Chances are you’ve been living under a rock—or at least Donald Trump’s hair—if you’ve not heard of Slack.
A quick refresher: Slack is a collaboration platform that is the brainchild of CEO Stewart Butterfield, who helped create Flickr back in the day. Butterfield and his colleagues—Eric Costello, Cal Henderson and Serguei Mourachov—had originally set out to design a web-based game called Glitch. To expedite their workflow, they built a simple and powerful chat mechanism. Glitch eventually went the way of the dodo bird, and the four entrepreneurs subsequently realized they wouldn’t be able to work as effectively without said chat mechanism.
Lo, Slack was born.
Since its emergence from beta in February 2014, Slack has continued to make headlines as both user adoption and market valuation climb at impressive rates. Most recently, it was reported that the web-based collaboration tool attracts upwards of 750,000 users a day—which is part of the reason Slack achieved a whopping $2.8 billion valuation earlier this year.
The other part is pretty straightforward: Slack is an awesome tool, and professionals across all verticals are putting it to use. Already, folks from HBO, the New York Times and even NASA have used the service to streamline communications and transform their day-to-day operations.
But perhaps what’s most interesting about Slack is the fact that, according to Butterfield, there isn’t a team on the planet that uses Slack more than the San Francisco-based company itself does.
“It’s interesting: I was talking to a couple of people who formerly worked at Twitter last night at dinner. And they were talking about how little, ultimately, the people who work at Twitter overlap with Twitter’s most ardent users: 17-year-olds in Philadelphia who tweet 15,000 a week,” Butterfield said in a recent interview. On the other hand, those who work to build and improve Slack are constantly immersed in the platform themselves, so they can relate completely to the end-user community they serve.

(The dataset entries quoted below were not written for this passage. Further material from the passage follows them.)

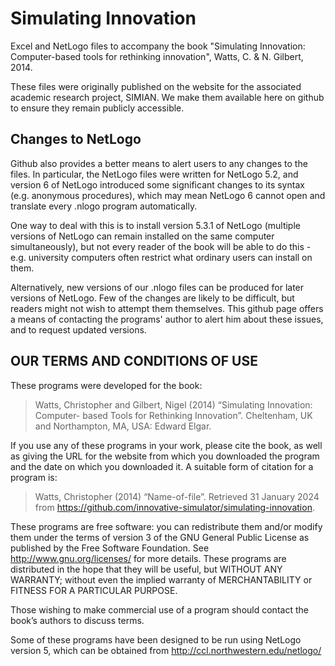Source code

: # Simulating Innovation
Excel and NetLogo files to accompany the book "Simulating Innovation: Computer-based tools for rethinking innovation", Watts, C. &amp; N. Gilbert, 2014.

These files were originally published on the website for the associated academic research project, SIMIAN. We make them available here on github to ensure they remain publicly accessible. 

## Changes to NetLogo

Github also provides a better means to alert users to any changes to the files. In particular, the NetLogo files were written for NetLogo 5.2, and version 6 of NetLogo introduced some significant changes to its syntax (e.g. anonymous procedures), which may mean NetLogo 6 cannot open and translate every .nlogo program automatically. 

One way to deal with this is to install version 5.3.1 of NetLogo (multiple versions of NetLogo can remain installed on the same computer simultaneously), but not every reader of the book will be able to do this - e.g. university computers often restrict what ordinary users can install on them. 

Alternatively, new versions of our .nlogo files can be produced for later versions of NetLogo. Few of the changes are likely to be difficult, but readers might not wish to attempt them themselves. This github page offers a means of contacting the programs' author to alert him about these issues, and to request updated versions.

## OUR TERMS AND CONDITIONS OF USE

These programs were developed for the book:

>Watts, Christopher and Gilbert, Nigel (2014) “Simulating Innovation: Computer- based Tools for Rethinking Innovation”. Cheltenham, UK and Northampton, MA, USA: Edward Elgar.

If you use any of these programs in your work, please cite the book, as well as giving the URL for the website from which you downloaded the program and the date on which you downloaded it. A suitable form of citation for a program is:

>Watts, Christopher (2014) “Name-of-file”. Retrieved 31 January 2024 from https://github.com/innovative-simulator/simulating-innovation.

These programs are free software: you can redistribute them and/or modify them under the terms of version 3 of the GNU General Public License as published by the Free Software Foundation. See http://www.gnu.org/licenses/ for more details. These programs are distributed in the hope that they will be useful, but WITHOUT ANY WARRANTY; without even the implied warranty of MERCHANTABILITY or FITNESS FOR A PARTICULAR PURPOSE. 

Those wishing to make commercial use of a program should contact the book’s authors to discuss terms.

Some of these programs have been designed to be run using NetLogo version 5, which can be obtained from http://ccl.northwestern.edu/netlogo/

Still, Slack is just a digital communication tool. As such, it lacks the ability to completely displace face-to-face conversations altogether (at the very least, not everyone is an expert at conveying the true intents of their thoughts via the written word). With that in mind, let’s take a look at five instances where it makes a heck of a lot of sense to use Slack:
1. You need answers quickly.
Got a quick question? Shoot your team members a quick message in a message, channel or private group discussion. They’ll be able to answer quickly from any connected device—no matter where they happen to be. Slack allows you to collaborate synchronously.
2. You don’t need answers quickly.
Need to ask a colleague a question but finding it difficult to track that person down? Use Slack to send him or her a message. If your colleague is online, he or she will be able to respond immediately. If that person is traveling or otherwise disconnected, he or she will get back to you the moment they can. Slack allows you to collaborate asynchronously.
3. The subject matter is pretty straightforward.
Remember, not everyone can write with the clarity of Hemingway. If you’ve got to discuss something that’s a bit esoteric or heady, you might want to consider leaving the digital world behind for a moment and instead communicate the old-fashioned way. Lots can get lost in translation when you communicate via text over the web, so save the more complex discussions for in-person get-togethers.
4. You have a great idea and want feedback from the whole team.
Eureka! Did you just come up with the next best thing since sliced bread? If so, chances are you’ll want to share your fantastic idea with your coworkers. Not a problem! Slack was built for such things. Head over to the relevant channel and wait for your colleagues to start chiming in at their earliest convenience.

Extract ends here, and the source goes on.